▶ [PROBLEM DETAILS]:
Each entry below must be repeated exactly. Leave the pictures out of it.

[Start of Attachment]

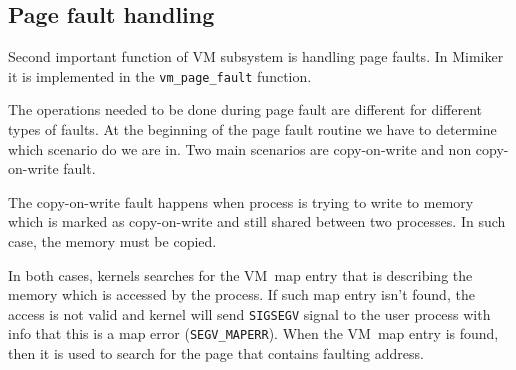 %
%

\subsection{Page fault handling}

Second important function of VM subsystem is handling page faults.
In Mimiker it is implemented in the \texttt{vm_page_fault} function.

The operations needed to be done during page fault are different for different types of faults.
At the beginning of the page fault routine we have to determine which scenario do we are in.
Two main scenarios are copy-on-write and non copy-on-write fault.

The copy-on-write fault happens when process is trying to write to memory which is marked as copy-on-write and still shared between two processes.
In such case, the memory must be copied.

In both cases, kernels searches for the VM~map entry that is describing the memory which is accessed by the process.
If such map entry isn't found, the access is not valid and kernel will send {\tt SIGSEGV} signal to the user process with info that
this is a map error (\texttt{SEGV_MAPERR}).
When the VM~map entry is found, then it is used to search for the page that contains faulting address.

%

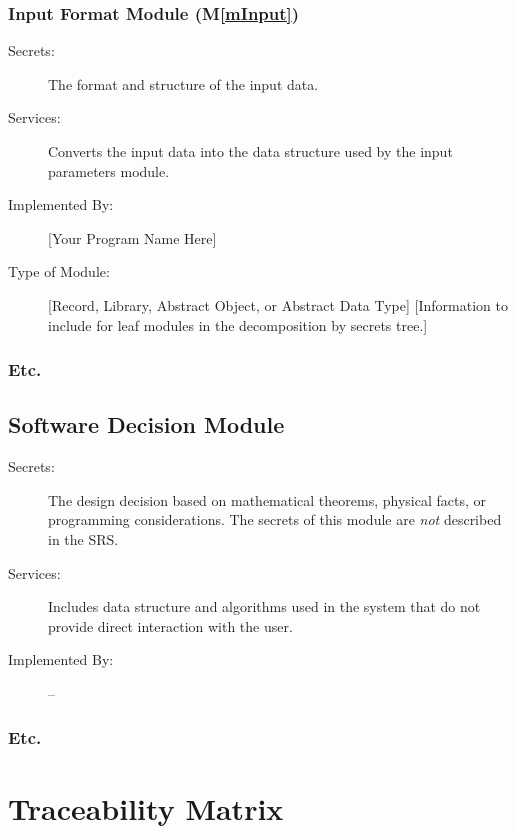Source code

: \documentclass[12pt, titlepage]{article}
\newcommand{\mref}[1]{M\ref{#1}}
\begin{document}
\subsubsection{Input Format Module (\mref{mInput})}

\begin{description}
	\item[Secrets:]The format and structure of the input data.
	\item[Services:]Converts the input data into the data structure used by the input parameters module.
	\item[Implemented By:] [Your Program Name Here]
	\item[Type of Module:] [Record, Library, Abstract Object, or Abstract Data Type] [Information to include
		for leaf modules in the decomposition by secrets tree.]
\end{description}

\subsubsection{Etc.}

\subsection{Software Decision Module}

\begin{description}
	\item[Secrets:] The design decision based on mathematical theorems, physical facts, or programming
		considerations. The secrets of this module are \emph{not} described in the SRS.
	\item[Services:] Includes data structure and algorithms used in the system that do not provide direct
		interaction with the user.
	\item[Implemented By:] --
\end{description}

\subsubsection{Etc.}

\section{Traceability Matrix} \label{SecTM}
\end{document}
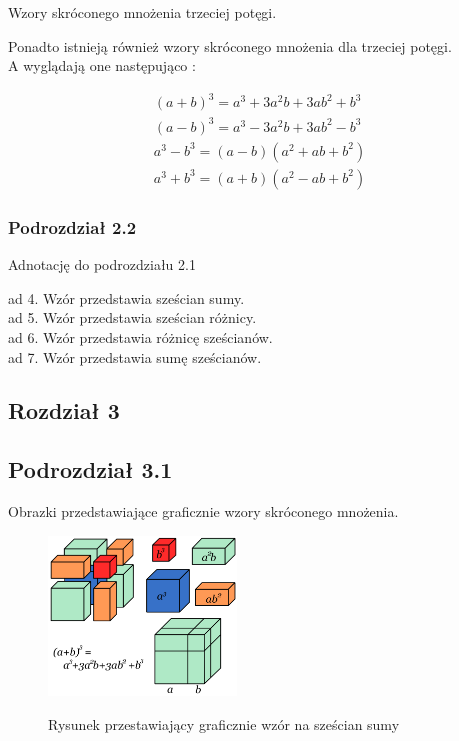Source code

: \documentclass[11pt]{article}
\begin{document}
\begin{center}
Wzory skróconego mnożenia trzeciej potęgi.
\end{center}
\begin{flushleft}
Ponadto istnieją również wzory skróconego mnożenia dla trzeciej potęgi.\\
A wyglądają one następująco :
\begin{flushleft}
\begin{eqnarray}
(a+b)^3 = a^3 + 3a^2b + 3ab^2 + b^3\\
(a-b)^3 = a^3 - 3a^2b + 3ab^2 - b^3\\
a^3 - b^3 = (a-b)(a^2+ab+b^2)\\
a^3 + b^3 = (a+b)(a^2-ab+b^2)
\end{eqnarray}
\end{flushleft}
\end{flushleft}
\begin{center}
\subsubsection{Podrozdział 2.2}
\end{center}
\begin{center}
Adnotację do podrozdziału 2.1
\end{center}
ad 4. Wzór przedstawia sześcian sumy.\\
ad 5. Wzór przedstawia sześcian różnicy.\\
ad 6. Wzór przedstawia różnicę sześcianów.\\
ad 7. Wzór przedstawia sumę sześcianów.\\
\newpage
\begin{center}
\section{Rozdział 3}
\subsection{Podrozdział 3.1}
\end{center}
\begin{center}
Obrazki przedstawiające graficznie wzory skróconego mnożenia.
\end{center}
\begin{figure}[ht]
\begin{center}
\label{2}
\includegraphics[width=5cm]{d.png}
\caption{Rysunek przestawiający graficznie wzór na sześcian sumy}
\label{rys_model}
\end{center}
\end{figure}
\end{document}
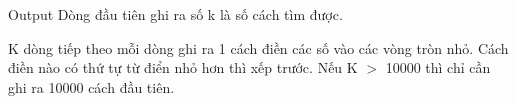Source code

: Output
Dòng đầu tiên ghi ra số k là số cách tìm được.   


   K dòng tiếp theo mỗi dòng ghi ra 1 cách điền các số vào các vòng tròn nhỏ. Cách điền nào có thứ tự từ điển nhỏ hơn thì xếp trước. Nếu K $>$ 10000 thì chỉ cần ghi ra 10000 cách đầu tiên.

[End of Attachment]

▶ [COMPLETED TASK]:
 %
%

\subsection{Page fault handling}

Second important function of VM subsystem is handling page faults.
In Mimiker it is implemented in the \texttt{vm_page_fault} function.

The operations needed to be done during page fault are different for different types of faults.
At the beginning of the page fault routine we have to determine which scenario do we are in.
Two main scenarios are copy-on-write and non copy-on-write fault.

The copy-on-write fault happens when process is trying to write to memory which is marked as copy-on-write and still shared between two processes.
In such case, the memory must be copied.

In both cases, kernels searches for the VM~map entry that is describing the memory which is accessed by the process.
If such map entry isn't found, the access is not valid and kernel will send {\tt SIGSEGV} signal to the user process with info that
this is a map error (\texttt{SEGV_MAPERR}).
When the VM~map entry is found, then it is used to search for the page that contains faulting address.

%

Source code

: \documentclass[12pt, titlepage]{article}
\newcommand{\mref}[1]{M\ref{#1}}
\begin{document}
\subsubsection{Input Format Module (\mref{mInput})}

\begin{description}
	\item[Secrets:]The format and structure of the input data.
	\item[Services:]Converts the input data into the data structure used by the input parameters module.
	\item[Implemented By:] [Your Program Name Here]
	\item[Type of Module:] [Record, Library, Abstract Object, or Abstract Data Type] [Information to include
		for leaf modules in the decomposition by secrets tree.]
\end{description}

\subsubsection{Etc.}

\subsection{Software Decision Module}

\begin{description}
	\item[Secrets:] The design decision based on mathematical theorems, physical facts, or programming
		considerations. The secrets of this module are \emph{not} described in the SRS.
	\item[Services:] Includes data structure and algorithms used in the system that do not provide direct
		interaction with the user.
	\item[Implemented By:] --
\end{description}

\subsubsection{Etc.}

\section{Traceability Matrix} \label{SecTM}
\end{document}
Source code

: \documentclass[11pt]{article}
\begin{document}
\begin{center}
Wzory skróconego mnożenia trzeciej potęgi.
\end{center}
\begin{flushleft}
Ponadto istnieją również wzory skróconego mnożenia dla trzeciej potęgi.\\
A wyglądają one następująco :
\begin{flushleft}
\begin{eqnarray}
(a+b)^3 = a^3 + 3a^2b + 3ab^2 + b^3\\
(a-b)^3 = a^3 - 3a^2b + 3ab^2 - b^3\\
a^3 - b^3 = (a-b)(a^2+ab+b^2)\\
a^3 + b^3 = (a+b)(a^2-ab+b^2)
\end{eqnarray}
\end{flushleft}
\end{flushleft}
\begin{center}
\subsubsection{Podrozdział 2.2}
\end{center}
\begin{center}
Adnotację do podrozdziału 2.1
\end{center}
ad 4. Wzór przedstawia sześcian sumy.\\
ad 5. Wzór przedstawia sześcian różnicy.\\
ad 6. Wzór przedstawia różnicę sześcianów.\\
ad 7. Wzór przedstawia sumę sześcianów.\\
\newpage
\begin{center}
\section{Rozdział 3}
\subsection{Podrozdział 3.1}
\end{center}
\begin{center}
Obrazki przedstawiające graficznie wzory skróconego mnożenia.
\end{center}
\begin{figure}[ht]
\begin{center}
\label{2}
\includegraphics[width=5cm]{d.png}
\caption{Rysunek przestawiający graficznie wzór na sześcian sumy}
\label{rys_model}
\end{center}
\end{figure}
\end{document}
Source code

: Output
Dòng đầu tiên ghi ra số k là số cách tìm được.   


   K dòng tiếp theo mỗi dòng ghi ra 1 cách điền các số vào các vòng tròn nhỏ. Cách điền nào có thứ tự từ điển nhỏ hơn thì xếp trước. Nếu K $>$ 10000 thì chỉ cần ghi ra 10000 cách đầu tiên.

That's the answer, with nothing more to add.